SCD Type 2 is the version where you keep history: when a customer moves from the “gold” tier to “platinum,” you don’t overwrite the old row. You close it (set valid_to = now()) and insert a new row (with valid_from = now(), valid_to = NULL). Every historical state is preserved.

The traditional implementation involves a nightly ETL job that compares today’s snapshot with yesterday’s, detects changes, closes old rows, and opens new ones. It runs in Airflow. It takes 45 minutes. If it fails, your dimension table is stale until someone notices.

pg_trickle can maintain SCD Type 2 tables continuously — no ETL, no scheduler outside PostgreSQL, no batch window.


The Setup

Start with a standard customer table that your application writes to:

CREATE TABLE customers (
    id       bigint PRIMARY KEY,
    name     text NOT NULL,
    email    text NOT NULL,
    tier     text NOT NULL DEFAULT 'standard',
    region   text NOT NULL,
    updated_at timestamptz NOT NULL DEFAULT now()
);

When the application updates a customer’s tier, it just runs UPDATE customers SET tier = 'platinum' WHERE id = 42. No SCD logic in the application.

The SCD Type 2 Stream Table

The SCD dimension is a stream table that tracks the history of changes:

-- Event log: capture every change to customers as an event
CREATE TABLE customer_changes (
    id              bigserial PRIMARY KEY,
    customer_id     bigint NOT NULL,
    name            text NOT NULL,
    email           text NOT NULL,
    tier            text NOT NULL,
    region          text NOT NULL,
    changed_at      timestamptz NOT NULL DEFAULT now()
);

-- Trigger to capture changes into the event log
CREATE OR REPLACE FUNCTION capture_customer_change() RETURNS trigger AS $$
BEGIN
    INSERT INTO customer_changes (customer_id, name, email, tier, region, changed_at)
    VALUES (NEW.id, NEW.name, NEW.email, NEW.tier, NEW.region, now());
    RETURN NEW;
END;
$$ LANGUAGE plpgsql;

CREATE TRIGGER trg_customer_changes
    AFTER INSERT OR UPDATE ON customers
    FOR EACH ROW EXECUTE FUNCTION capture_customer_change();

Now build the SCD Type 2 dimension as a stream table:

SELECT pgtrickle.create_stream_table(
    'dim_customer_scd2',
    $$SELECT
        c1.customer_id,
        c1.name,
        c1.tier,
        c1.region,
        c1.changed_at AS valid_from,
        c2.changed_at AS valid_to
      FROM customer_changes c1
      LEFT JOIN customer_changes c2
        ON c2.customer_id = c1.customer_id
        AND c2.changed_at = (
            SELECT MIN(c3.changed_at)
            FROM customer_changes c3
            WHERE c3.customer_id = c1.customer_id
              AND c3.changed_at > c1.changed_at
        )$$,
    schedule     => '2s',
    refresh_mode => 'DIFFERENTIAL'
);

This produces a standard SCD Type 2 table:

customer_id name tier region valid_from valid_to
42 Alice standard europe 2026-01-15 2026-03-22
42 Alice gold europe 2026-03-22 2026-04-10
42 Alice platinum europe 2026-04-10 NULL

The row with valid_to = NULL is the current state. Historical rows have both timestamps set.

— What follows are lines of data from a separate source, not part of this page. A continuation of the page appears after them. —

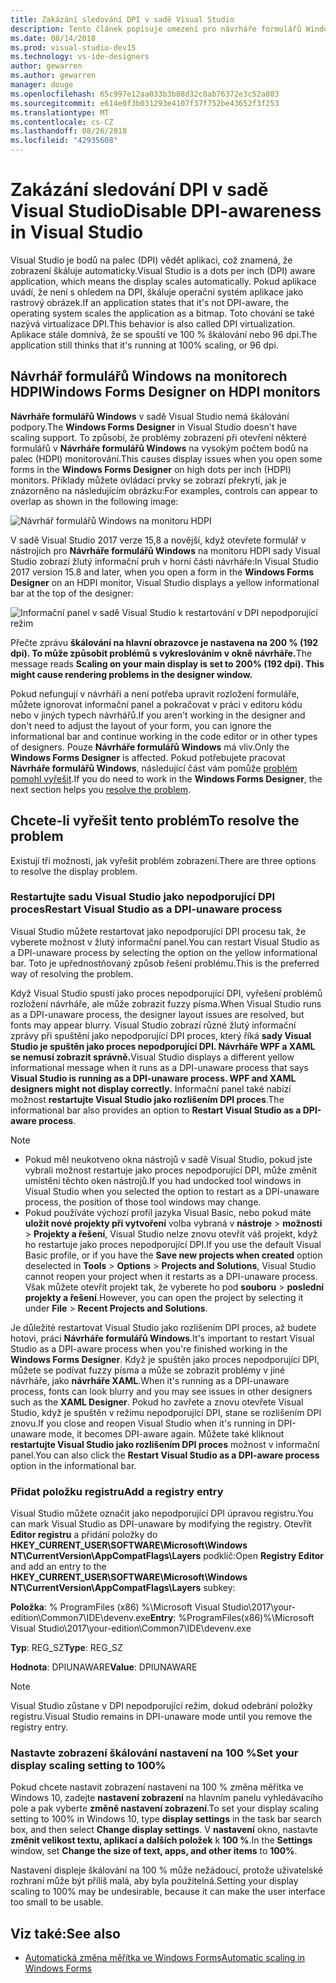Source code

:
 ```yaml
---
title: Zakázání sledování DPI v sadě Visual Studio
description: Tento článek popisuje omezení pro návrháře formulářů Windows na monitorech HDPI a jak spustit aplikaci Visual Studio jako nepodporující DPI proces.
ms.date: 08/14/2018
ms.prod: visual-studio-dev15
ms.technology: vs-ide-designers
author: gewarren
ms.author: gewarren
manager: douge
ms.openlocfilehash: 65c997e12aa033b3b08d32c8ab76372e3c52a803
ms.sourcegitcommit: e614e0f3b031293e4107f37f752be43652f3f253
ms.translationtype: MT
ms.contentlocale: cs-CZ
ms.lasthandoff: 08/26/2018
ms.locfileid: "42935608"
---
```

# <a name="disable-dpi-awareness-in-visual-studio"></a><span data-ttu-id="dcd0e-103">Zakázání sledování DPI v sadě Visual Studio</span><span class="sxs-lookup"><span data-stu-id="dcd0e-103">Disable DPI-awareness in Visual Studio</span></span>

<span data-ttu-id="dcd0e-104">Visual Studio je bodů na palec (DPI) vědět aplikaci, což znamená, že zobrazení škáluje automaticky.</span><span class="sxs-lookup"><span data-stu-id="dcd0e-104">Visual Studio is a dots per inch (DPI) aware application, which means the display scales automatically.</span></span> <span data-ttu-id="dcd0e-105">Pokud aplikace uvádí, že není s ohledem na DPI, škáluje operační systém aplikace jako rastrový obrázek.</span><span class="sxs-lookup"><span data-stu-id="dcd0e-105">If an application states that it's not DPI-aware, the operating system scales the application as a bitmap.</span></span> <span data-ttu-id="dcd0e-106">Toto chování se také nazývá virtualizace DPI.</span><span class="sxs-lookup"><span data-stu-id="dcd0e-106">This behavior is also called DPI virtualization.</span></span> <span data-ttu-id="dcd0e-107">Aplikace stále domnívá, že se spouští ve 100 % škálování nebo 96 dpi.</span><span class="sxs-lookup"><span data-stu-id="dcd0e-107">The application still thinks that it's running at 100% scaling, or 96 dpi.</span></span>

## <a name="windows-forms-designer-on-hdpi-monitors"></a><span data-ttu-id="dcd0e-108">Návrhář formulářů Windows na monitorech HDPI</span><span class="sxs-lookup"><span data-stu-id="dcd0e-108">Windows Forms Designer on HDPI monitors</span></span>

<span data-ttu-id="dcd0e-109">**Návrháře formulářů Windows** v sadě Visual Studio nemá škálování podpory.</span><span class="sxs-lookup"><span data-stu-id="dcd0e-109">The **Windows Forms Designer** in Visual Studio doesn't have scaling support.</span></span> <span data-ttu-id="dcd0e-110">To způsobí, že problémy zobrazení při otevření některé formulářů v **Návrháře formulářů Windows** na vysokým počtem bodů na palec (HDPI) monitorování.</span><span class="sxs-lookup"><span data-stu-id="dcd0e-110">This causes display issues when you open some forms in the **Windows Forms Designer** on high dots per inch (HDPI) monitors.</span></span> <span data-ttu-id="dcd0e-111">Příklady můžete ovládací prvky se zobrazí překrytí, jak je znázorněno na následujícím obrázku:</span><span class="sxs-lookup"><span data-stu-id="dcd0e-111">For examples, controls can appear to overlap as shown in the following image:</span></span>

![Návrhář formulářů Windows na monitoru HDPI](media/disable-dpi-awareness-visual-studio/win-forms-designer-hdpi.png)

<span data-ttu-id="dcd0e-113">V sadě Visual Studio 2017 verze 15,8 a novější, když otevřete formulář v nástrojích pro **Návrháře formulářů Windows** na monitoru HDPI sady Visual Studio zobrazí žlutý informační pruh v horní části návrháře:</span><span class="sxs-lookup"><span data-stu-id="dcd0e-113">In Visual Studio 2017 version 15.8 and later, when you open a form in the **Windows Forms Designer** on an HDPI monitor, Visual Studio displays a yellow informational bar at the top of the designer:</span></span>

![Informační panel v sadě Visual Studio k restartování v DPI nepodporující režim](media/disable-dpi-awareness-visual-studio/scaling-gold-bar.png)

<span data-ttu-id="dcd0e-115">Přečte zprávu **škálování na hlavní obrazovce je nastavena na 200 % (192 dpi). To může způsobit problémů s vykreslováním v okně návrháře.**</span><span class="sxs-lookup"><span data-stu-id="dcd0e-115">The message reads **Scaling on your main display is set to 200% (192 dpi). This might cause rendering problems in the designer window.**</span></span>

<span data-ttu-id="dcd0e-116">Pokud nefungují v návrháři a není potřeba upravit rozložení formuláře, můžete ignorovat informační panel a pokračovat v práci v editoru kódu nebo v jiných typech návrhářů.</span><span class="sxs-lookup"><span data-stu-id="dcd0e-116">If you aren't working in the designer and don't need to adjust the layout of your form, you can ignore the informational bar and continue working in the code editor or in other types of designers.</span></span> <span data-ttu-id="dcd0e-117">Pouze **Návrháře formulářů Windows** má vliv.</span><span class="sxs-lookup"><span data-stu-id="dcd0e-117">Only the **Windows Forms Designer** is affected.</span></span> <span data-ttu-id="dcd0e-118">Pokud potřebujete pracovat **Návrháře formulářů Windows**, následující část vám pomůže [problém pomohl vyřešit](#to-resolve-the-problem).</span><span class="sxs-lookup"><span data-stu-id="dcd0e-118">If you do need to work in the **Windows Forms Designer**, the next section helps you [resolve the problem](#to-resolve-the-problem).</span></span>

## <a name="to-resolve-the-problem"></a><span data-ttu-id="dcd0e-119">Chcete-li vyřešit tento problém</span><span class="sxs-lookup"><span data-stu-id="dcd0e-119">To resolve the problem</span></span>

<span data-ttu-id="dcd0e-120">Existují tři možnosti, jak vyřešit problém zobrazení.</span><span class="sxs-lookup"><span data-stu-id="dcd0e-120">There are three options to resolve the display problem.</span></span>

### <a name="restart-visual-studio-as-a-dpi-unaware-process"></a><span data-ttu-id="dcd0e-121">Restartujte sadu Visual Studio jako nepodporující DPI proces</span><span class="sxs-lookup"><span data-stu-id="dcd0e-121">Restart Visual Studio as a DPI-unaware process</span></span>

<span data-ttu-id="dcd0e-122">Visual Studio můžete restartovat jako nepodporující DPI procesu tak, že vyberete možnost v žlutý informační panel.</span><span class="sxs-lookup"><span data-stu-id="dcd0e-122">You can restart Visual Studio as a DPI-unaware process by selecting the option on the yellow informational bar.</span></span> <span data-ttu-id="dcd0e-123">Toto je upřednostňovaný způsob řešení problému.</span><span class="sxs-lookup"><span data-stu-id="dcd0e-123">This is the preferred way of resolving the problem.</span></span>

<span data-ttu-id="dcd0e-124">Když Visual Studio spustí jako proces nepodporující DPI, vyřešení problémů rozložení návrháře, ale může zobrazit fuzzy písma.</span><span class="sxs-lookup"><span data-stu-id="dcd0e-124">When Visual Studio runs as a DPI-unaware process, the designer layout issues are resolved, but fonts may appear blurry.</span></span> <span data-ttu-id="dcd0e-125">Visual Studio zobrazí různé žlutý informační zprávy při spuštění jako nepodporující DPI proces, který říká **sady Visual Studio je spuštěn jako proces nepodporující DPI. Návrháře WPF a XAML se nemusí zobrazit správně.**</span><span class="sxs-lookup"><span data-stu-id="dcd0e-125">Visual Studio displays a different yellow informational message when it runs as a DPI-unaware process that says **Visual Studio is running as a DPI-unaware process. WPF and XAML designers might not display correctly.**</span></span> <span data-ttu-id="dcd0e-126">Informační panel také nabízí možnost **restartujte Visual Studio jako rozlišením DPI proces**.</span><span class="sxs-lookup"><span data-stu-id="dcd0e-126">The informational bar also provides an option to **Restart Visual Studio as a DPI-aware process**.</span></span>

> [!NOTE]
> - <span data-ttu-id="dcd0e-127">Pokud měl neukotveno okna nástrojů v sadě Visual Studio, pokud jste vybrali možnost restartuje jako proces nepodporující DPI, může změnit umístění těchto oken nástrojů.</span><span class="sxs-lookup"><span data-stu-id="dcd0e-127">If you had undocked tool windows in Visual Studio when you selected the option to restart as a DPI-unaware process, the position of those tool windows may change.</span></span>
> - <span data-ttu-id="dcd0e-128">Pokud používáte výchozí profil jazyka Visual Basic, nebo pokud máte **uložit nové projekty při vytvoření** volba vybraná v **nástroje** > **možnosti**  >  **Projekty a řešení**, Visual Studio nelze znovu otevřít váš projekt, když ho restartuje jako proces nepodporující DPI.</span><span class="sxs-lookup"><span data-stu-id="dcd0e-128">If you use the default Visual Basic profile, or if you have the **Save new projects when created** option deselected in **Tools** > **Options** > **Projects and Solutions**, Visual Studio cannot reopen your project when it restarts as a DPI-unaware process.</span></span> <span data-ttu-id="dcd0e-129">Však můžete otevřít projekt tak, že vyberete ho pod **souboru** > **poslední projekty a řešení**.</span><span class="sxs-lookup"><span data-stu-id="dcd0e-129">However, you can open the project by selecting it under **File** > **Recent Projects and Solutions**.</span></span>

<span data-ttu-id="dcd0e-130">Je důležité restartovat Visual Studio jako rozlišením DPI proces, až budete hotovi, práci **Návrháře formulářů Windows**.</span><span class="sxs-lookup"><span data-stu-id="dcd0e-130">It's important to restart Visual Studio as a DPI-aware process when you're finished working in the **Windows Forms Designer**.</span></span> <span data-ttu-id="dcd0e-131">Když je spuštěn jako proces nepodporující DPI, můžete se podívat fuzzy písma a může se zobrazit problémy v jiné návrháře, jako **návrháře XAML**.</span><span class="sxs-lookup"><span data-stu-id="dcd0e-131">When it's running as a DPI-unaware process, fonts can look blurry and you may see issues in other designers such as the **XAML Designer**.</span></span> <span data-ttu-id="dcd0e-132">Pokud ho zavřete a znovu otevřete Visual Studio, když je spuštěn v režimu nepodporující DPI, stane se rozlišením DPI znovu.</span><span class="sxs-lookup"><span data-stu-id="dcd0e-132">If you close and reopen Visual Studio when it's running in DPI-unaware mode, it becomes DPI-aware again.</span></span> <span data-ttu-id="dcd0e-133">Můžete také kliknout **restartujte Visual Studio jako rozlišením DPI proces** možnost v informační panel.</span><span class="sxs-lookup"><span data-stu-id="dcd0e-133">You can also click the **Restart Visual Studio as a DPI-aware process** option in the informational bar.</span></span>

### <a name="add-a-registry-entry"></a><span data-ttu-id="dcd0e-134">Přidat položku registru</span><span class="sxs-lookup"><span data-stu-id="dcd0e-134">Add a registry entry</span></span>

<span data-ttu-id="dcd0e-135">Visual Studio můžete označit jako nepodporující DPI úpravou registru.</span><span class="sxs-lookup"><span data-stu-id="dcd0e-135">You can mark Visual Studio as DPI-unaware by modifying the registry.</span></span> <span data-ttu-id="dcd0e-136">Otevřít **Editor registru** a přidání položky do **HKEY_CURRENT_USER\SOFTWARE\Microsoft\Windows NT\CurrentVersion\AppCompatFlags\Layers** podklíč:</span><span class="sxs-lookup"><span data-stu-id="dcd0e-136">Open **Registry Editor** and add an entry to the **HKEY_CURRENT_USER\SOFTWARE\Microsoft\Windows NT\CurrentVersion\AppCompatFlags\Layers** subkey:</span></span>

<span data-ttu-id="dcd0e-137">**Položka**: % ProgramFiles (x86) %\Microsoft Visual Studio\2017\your-edition\Common7\IDE\devenv.exe</span><span class="sxs-lookup"><span data-stu-id="dcd0e-137">**Entry**: %ProgramFiles(x86)%\Microsoft Visual Studio\2017\your-edition\Common7\IDE\devenv.exe</span></span>

<span data-ttu-id="dcd0e-138">**Typ**: REG_SZ</span><span class="sxs-lookup"><span data-stu-id="dcd0e-138">**Type**: REG_SZ</span></span>

<span data-ttu-id="dcd0e-139">**Hodnota**: DPIUNAWARE</span><span class="sxs-lookup"><span data-stu-id="dcd0e-139">**Value**: DPIUNAWARE</span></span>

> [!NOTE]
> <span data-ttu-id="dcd0e-140">Visual Studio zůstane v DPI nepodporující režim, dokud odebrání položky registru.</span><span class="sxs-lookup"><span data-stu-id="dcd0e-140">Visual Studio remains in DPI-unaware mode until you remove the registry entry.</span></span>

### <a name="set-your-display-scaling-setting-to-100"></a><span data-ttu-id="dcd0e-141">Nastavte zobrazení škálování nastavení na 100 %</span><span class="sxs-lookup"><span data-stu-id="dcd0e-141">Set your display scaling setting to 100%</span></span>

<span data-ttu-id="dcd0e-142">Pokud chcete nastavit zobrazení nastavení na 100 % změna měřítka ve Windows 10, zadejte **nastavení zobrazení** na hlavním panelu vyhledávacího pole a pak vyberte **změně nastavení zobrazení**.</span><span class="sxs-lookup"><span data-stu-id="dcd0e-142">To set your display scaling setting to 100% in Windows 10, type **display settings** in the task bar search box, and then select **Change display settings**.</span></span> <span data-ttu-id="dcd0e-143">V **nastavení** okno, nastavte **změnit velikost textu, aplikací a dalších položek** k **100 %**.</span><span class="sxs-lookup"><span data-stu-id="dcd0e-143">In the **Settings** window, set **Change the size of text, apps, and other items** to **100%**.</span></span>

<span data-ttu-id="dcd0e-144">Nastavení displeje škálování na 100 % může nežádoucí, protože uživatelské rozhraní může být příliš malá, aby byla použitelná.</span><span class="sxs-lookup"><span data-stu-id="dcd0e-144">Setting your display scaling to 100% may be undesirable, because it can make the user interface too small to be usable.</span></span>

## <a name="see-also"></a><span data-ttu-id="dcd0e-145">Viz také:</span><span class="sxs-lookup"><span data-stu-id="dcd0e-145">See also</span></span>

- [<span data-ttu-id="dcd0e-146">Automatická změna měřítka ve Windows Forms</span><span class="sxs-lookup"><span data-stu-id="dcd0e-146">Automatic scaling in Windows Forms</span></span>](automatic-scaling-in-windows-forms.md)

What Happens When a Dimension Changes

When the application runs UPDATE customers SET tier = 'platinum' WHERE id = 42:

  1. The capture_customer_change trigger fires, inserting a new row into customer_changes.
  2. pg_trickle’s CDC trigger captures the insert into the change buffer.
  3. Within 2 seconds, the scheduler refreshes dim_customer_scd2.
  4. The differential engine computes the delta:
    • The previous “current” row (tier = ‘gold’, valid_to = NULL) gets its valid_to set.
    • A new “current” row (tier = ‘platinum’, valid_to = NULL) is inserted.
  5. The MERGE applies both changes atomically.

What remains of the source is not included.